Whether preparing for the next pandemic or monitoring the safety of generative AI, policymakers, business leaders, and academics need access to data from both within and outside their national borders. But instead of policies that enable data to flow more freely, constraints have become the norm. Globally, data flow restrictions more than doubled between 2017 and 2021. Late last year, the U.S. withdrew its long-standing request for the WTO to prohibit data localization requirements for e-commerce. This is a highly symbolic move from a country that has traditionally been one of the staunchest supporters of tearing down barriers in the digital world.

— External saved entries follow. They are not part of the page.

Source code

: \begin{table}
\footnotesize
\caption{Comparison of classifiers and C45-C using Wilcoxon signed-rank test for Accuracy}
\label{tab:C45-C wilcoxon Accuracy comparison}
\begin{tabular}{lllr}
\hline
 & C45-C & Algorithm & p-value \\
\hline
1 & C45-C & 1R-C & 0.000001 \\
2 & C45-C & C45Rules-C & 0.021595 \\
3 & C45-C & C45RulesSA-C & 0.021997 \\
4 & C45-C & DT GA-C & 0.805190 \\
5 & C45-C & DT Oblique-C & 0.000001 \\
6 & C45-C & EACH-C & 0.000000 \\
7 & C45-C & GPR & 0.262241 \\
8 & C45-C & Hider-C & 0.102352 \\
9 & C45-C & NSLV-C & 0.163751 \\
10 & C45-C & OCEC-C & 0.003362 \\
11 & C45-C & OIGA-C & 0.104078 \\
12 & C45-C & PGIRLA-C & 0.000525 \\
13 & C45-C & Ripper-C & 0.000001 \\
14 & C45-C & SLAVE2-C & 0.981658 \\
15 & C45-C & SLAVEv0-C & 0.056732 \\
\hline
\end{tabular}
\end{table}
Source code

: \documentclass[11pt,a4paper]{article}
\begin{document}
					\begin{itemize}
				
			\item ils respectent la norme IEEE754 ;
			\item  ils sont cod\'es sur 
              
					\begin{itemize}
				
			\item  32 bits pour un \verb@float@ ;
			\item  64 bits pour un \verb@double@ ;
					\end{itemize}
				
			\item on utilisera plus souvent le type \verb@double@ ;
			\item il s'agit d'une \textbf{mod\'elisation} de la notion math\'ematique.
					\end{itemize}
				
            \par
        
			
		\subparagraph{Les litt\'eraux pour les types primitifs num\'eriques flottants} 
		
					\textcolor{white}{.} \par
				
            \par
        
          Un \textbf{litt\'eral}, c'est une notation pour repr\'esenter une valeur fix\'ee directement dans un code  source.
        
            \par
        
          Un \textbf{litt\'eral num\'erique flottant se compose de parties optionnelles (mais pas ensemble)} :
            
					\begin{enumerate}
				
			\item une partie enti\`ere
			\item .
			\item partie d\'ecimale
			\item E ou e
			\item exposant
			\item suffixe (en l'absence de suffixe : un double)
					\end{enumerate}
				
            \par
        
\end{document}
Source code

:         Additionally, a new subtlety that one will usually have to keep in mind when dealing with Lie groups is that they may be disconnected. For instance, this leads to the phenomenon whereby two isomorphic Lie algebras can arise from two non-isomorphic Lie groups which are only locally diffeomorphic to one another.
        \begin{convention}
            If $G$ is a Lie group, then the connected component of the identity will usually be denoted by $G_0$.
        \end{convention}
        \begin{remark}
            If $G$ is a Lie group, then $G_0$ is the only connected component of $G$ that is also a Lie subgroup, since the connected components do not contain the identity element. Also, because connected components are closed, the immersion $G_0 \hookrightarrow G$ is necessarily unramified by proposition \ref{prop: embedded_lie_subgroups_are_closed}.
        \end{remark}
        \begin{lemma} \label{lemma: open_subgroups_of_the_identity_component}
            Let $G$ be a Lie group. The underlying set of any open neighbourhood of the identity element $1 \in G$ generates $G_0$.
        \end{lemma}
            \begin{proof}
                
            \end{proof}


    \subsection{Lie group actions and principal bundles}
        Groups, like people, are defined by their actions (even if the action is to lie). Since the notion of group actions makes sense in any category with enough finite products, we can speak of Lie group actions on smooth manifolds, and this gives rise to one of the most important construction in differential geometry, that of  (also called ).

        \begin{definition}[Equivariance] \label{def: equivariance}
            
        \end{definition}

As a result of these shifts, the digital world has never been more fragmented. But we are not here to argue that all digital barriers must come down. As researchers from academic institutions in the U.S. (Harvard), Europe (INSEAD), and China (Tsinghua), and from a global company (Boston Consulting Group), we recognize that governments will continue to feel an obligation to protect their national security interests and citizens’ data. If anything, we may see more barriers erected in the years to come. But we shouldn’t—in fact, we can’t—give up on cross-border data sharing.
Recent events have illustrated the positive impact of sharing—not only within industries (as we have recently argued) but also across borders. For example, it took Mayo Clinic researchers in the United States just six weeks to calculate the increased risk of mortality from the COVID-19 Delta variant thanks to large-scale studies conducted on patient data from different national databases. This experience, though enabled by the exceptional circumstance of a global pandemic, is still illustrative of the power of sharing. But if the rise in data regulation continues at its current rate, such cross-border data sharing will become more and more difficult. This would have major implications, both on the global economy and on our collective ability to address issues that can only be solved by using data from multiple countries, such as anticipating natural disasters and coordinating responses and global aid, or identifying food safety issues in today’s weakening international supply chains.
Beyond the ‘raw data’ paradigm
One powerful solution is to be savvier about the different kinds of data currently available, and the appropriate policy response for each. Public discourse on cross-border data sharing has focused overwhelmingly on raw data. For example, a recent proposal from a Canadian think tank recommended its use to address issues such as global poverty and terrorism. The same can be observed in discussions on data sharing for trade agreements and in public health. We also see this focus on raw data when it comes to regulation, making the sharing of new forms of data unduly difficult. This is becoming increasingly problematic for the new forms of data that have emerged thanks to recent advances in AI, which can be safer to transfer and share, and which in many contexts can create value without sharing raw data.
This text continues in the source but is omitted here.